- **Problem statement**: Of the lines below, copy those that hold the word "citep".

━━━━━━

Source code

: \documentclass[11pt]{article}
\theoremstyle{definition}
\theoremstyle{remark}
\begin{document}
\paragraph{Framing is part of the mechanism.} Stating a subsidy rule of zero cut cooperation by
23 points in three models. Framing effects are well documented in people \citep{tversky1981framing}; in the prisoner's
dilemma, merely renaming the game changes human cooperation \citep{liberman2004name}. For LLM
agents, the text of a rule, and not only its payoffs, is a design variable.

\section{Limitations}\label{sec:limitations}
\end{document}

━━━━━━

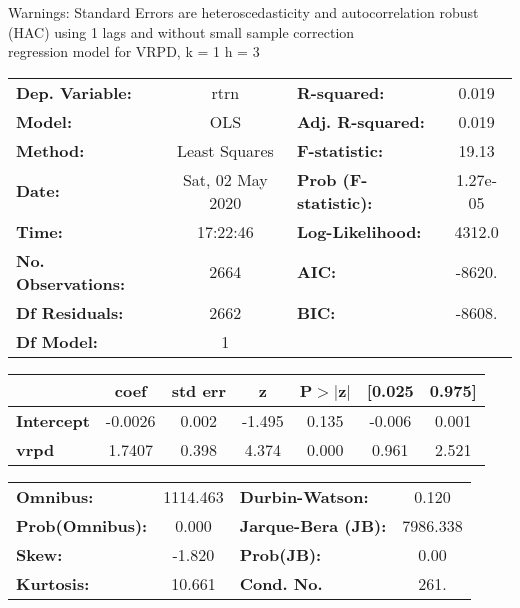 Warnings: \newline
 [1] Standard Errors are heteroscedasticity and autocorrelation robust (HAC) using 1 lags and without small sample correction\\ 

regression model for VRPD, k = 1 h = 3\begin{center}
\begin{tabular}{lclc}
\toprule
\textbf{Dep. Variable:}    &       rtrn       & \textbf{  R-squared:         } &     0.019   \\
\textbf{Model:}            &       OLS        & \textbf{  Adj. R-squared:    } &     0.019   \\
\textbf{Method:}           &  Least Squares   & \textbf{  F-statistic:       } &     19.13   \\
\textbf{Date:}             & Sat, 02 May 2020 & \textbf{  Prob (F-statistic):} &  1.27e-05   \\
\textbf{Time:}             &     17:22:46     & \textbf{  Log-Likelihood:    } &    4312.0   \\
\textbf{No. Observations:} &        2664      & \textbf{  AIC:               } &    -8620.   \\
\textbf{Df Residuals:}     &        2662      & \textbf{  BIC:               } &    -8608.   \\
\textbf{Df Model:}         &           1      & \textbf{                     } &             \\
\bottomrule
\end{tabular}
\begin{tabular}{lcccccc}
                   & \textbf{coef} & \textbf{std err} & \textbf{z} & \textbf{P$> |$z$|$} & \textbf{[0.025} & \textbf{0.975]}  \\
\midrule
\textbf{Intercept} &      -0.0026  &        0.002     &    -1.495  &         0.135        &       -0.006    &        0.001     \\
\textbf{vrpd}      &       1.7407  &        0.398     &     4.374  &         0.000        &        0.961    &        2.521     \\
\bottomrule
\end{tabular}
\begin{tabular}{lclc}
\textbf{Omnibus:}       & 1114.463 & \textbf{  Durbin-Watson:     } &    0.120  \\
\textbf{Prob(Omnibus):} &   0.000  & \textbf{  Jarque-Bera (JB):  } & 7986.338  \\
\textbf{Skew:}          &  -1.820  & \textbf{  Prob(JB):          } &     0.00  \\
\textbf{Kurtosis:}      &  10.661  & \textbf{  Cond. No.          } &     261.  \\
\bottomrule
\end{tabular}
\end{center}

━━━━━━

- **Result of this task**:
23 points in three models. Framing effects are well documented in people \citep{tversky1981framing}; in the prisoner's
dilemma, merely renaming the game changes human cooperation \citep{liberman2004name}. For LLM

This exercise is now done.